◆ Your task: Retype each of the entries below exactly as written.

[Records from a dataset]
=== Begin Enclosure ===
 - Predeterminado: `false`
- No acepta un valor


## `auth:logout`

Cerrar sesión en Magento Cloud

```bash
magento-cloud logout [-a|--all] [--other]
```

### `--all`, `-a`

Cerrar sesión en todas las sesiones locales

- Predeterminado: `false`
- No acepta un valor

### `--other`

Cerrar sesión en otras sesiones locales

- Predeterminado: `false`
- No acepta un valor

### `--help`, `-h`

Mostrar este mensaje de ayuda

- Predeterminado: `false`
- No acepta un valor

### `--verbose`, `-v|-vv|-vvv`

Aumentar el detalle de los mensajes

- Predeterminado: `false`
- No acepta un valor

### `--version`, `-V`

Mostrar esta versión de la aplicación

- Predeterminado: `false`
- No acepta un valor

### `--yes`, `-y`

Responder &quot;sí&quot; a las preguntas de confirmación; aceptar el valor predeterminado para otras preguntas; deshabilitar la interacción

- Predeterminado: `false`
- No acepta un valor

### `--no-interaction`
=== End Enclosure ===
◆ Answer box:
 - Predeterminado: `false`
- No acepta un valor


## `auth:logout`

Cerrar sesión en Magento Cloud

```bash
magento-cloud logout [-a|--all] [--other]
```

### `--all`, `-a`

Cerrar sesión en todas las sesiones locales

- Predeterminado: `false`
- No acepta un valor

### `--other`

Cerrar sesión en otras sesiones locales

- Predeterminado: `false`
- No acepta un valor

### `--help`, `-h`

Mostrar este mensaje de ayuda

- Predeterminado: `false`
- No acepta un valor

### `--verbose`, `-v|-vv|-vvv`

Aumentar el detalle de los mensajes

- Predeterminado: `false`
- No acepta un valor

### `--version`, `-V`

Mostrar esta versión de la aplicación

- Predeterminado: `false`
- No acepta un valor

### `--yes`, `-y`

Responder &quot;sí&quot; a las preguntas de confirmación; aceptar el valor predeterminado para otras preguntas; deshabilitar la interacción

- Predeterminado: `false`
- No acepta un valor

### `--no-interaction`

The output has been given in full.